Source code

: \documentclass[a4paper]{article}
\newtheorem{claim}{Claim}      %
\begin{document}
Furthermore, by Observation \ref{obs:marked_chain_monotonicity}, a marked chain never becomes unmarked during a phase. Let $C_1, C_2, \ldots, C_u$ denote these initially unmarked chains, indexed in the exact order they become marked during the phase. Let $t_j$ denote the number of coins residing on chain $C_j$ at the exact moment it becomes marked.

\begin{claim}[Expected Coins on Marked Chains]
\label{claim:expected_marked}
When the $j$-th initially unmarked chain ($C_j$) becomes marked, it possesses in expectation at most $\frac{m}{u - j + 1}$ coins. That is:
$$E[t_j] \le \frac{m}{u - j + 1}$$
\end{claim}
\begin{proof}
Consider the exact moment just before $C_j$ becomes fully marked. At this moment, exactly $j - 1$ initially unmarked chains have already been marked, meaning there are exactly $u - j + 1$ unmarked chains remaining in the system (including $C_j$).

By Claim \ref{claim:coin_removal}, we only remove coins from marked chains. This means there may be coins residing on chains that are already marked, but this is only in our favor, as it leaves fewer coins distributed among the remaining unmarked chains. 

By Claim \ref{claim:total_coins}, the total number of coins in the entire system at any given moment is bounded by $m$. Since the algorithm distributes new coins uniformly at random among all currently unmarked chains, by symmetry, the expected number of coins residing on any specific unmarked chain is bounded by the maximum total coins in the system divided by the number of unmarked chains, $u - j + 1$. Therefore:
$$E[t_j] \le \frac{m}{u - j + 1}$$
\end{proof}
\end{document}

----

● **EXERCISE BRIEF**
Could I ask you to return the records exactly and in full?

● **TASK OUTPUT**
Source code

: \documentclass[a4paper]{article}
\newtheorem{claim}{Claim}      %
\begin{document}
Furthermore, by Observation \ref{obs:marked_chain_monotonicity}, a marked chain never becomes unmarked during a phase. Let $C_1, C_2, \ldots, C_u$ denote these initially unmarked chains, indexed in the exact order they become marked during the phase. Let $t_j$ denote the number of coins residing on chain $C_j$ at the exact moment it becomes marked.

\begin{claim}[Expected Coins on Marked Chains]
\label{claim:expected_marked}
When the $j$-th initially unmarked chain ($C_j$) becomes marked, it possesses in expectation at most $\frac{m}{u - j + 1}$ coins. That is:
$$E[t_j] \le \frac{m}{u - j + 1}$$
\end{claim}
\begin{proof}
Consider the exact moment just before $C_j$ becomes fully marked. At this moment, exactly $j - 1$ initially unmarked chains have already been marked, meaning there are exactly $u - j + 1$ unmarked chains remaining in the system (including $C_j$).

By Claim \ref{claim:coin_removal}, we only remove coins from marked chains. This means there may be coins residing on chains that are already marked, but this is only in our favor, as it leaves fewer coins distributed among the remaining unmarked chains. 

By Claim \ref{claim:total_coins}, the total number of coins in the entire system at any given moment is bounded by $m$. Since the algorithm distributes new coins uniformly at random among all currently unmarked chains, by symmetry, the expected number of coins residing on any specific unmarked chain is bounded by the maximum total coins in the system divided by the number of unmarked chains, $u - j + 1$. Therefore:
$$E[t_j] \le \frac{m}{u - j + 1}$$
\end{proof}
\end{document}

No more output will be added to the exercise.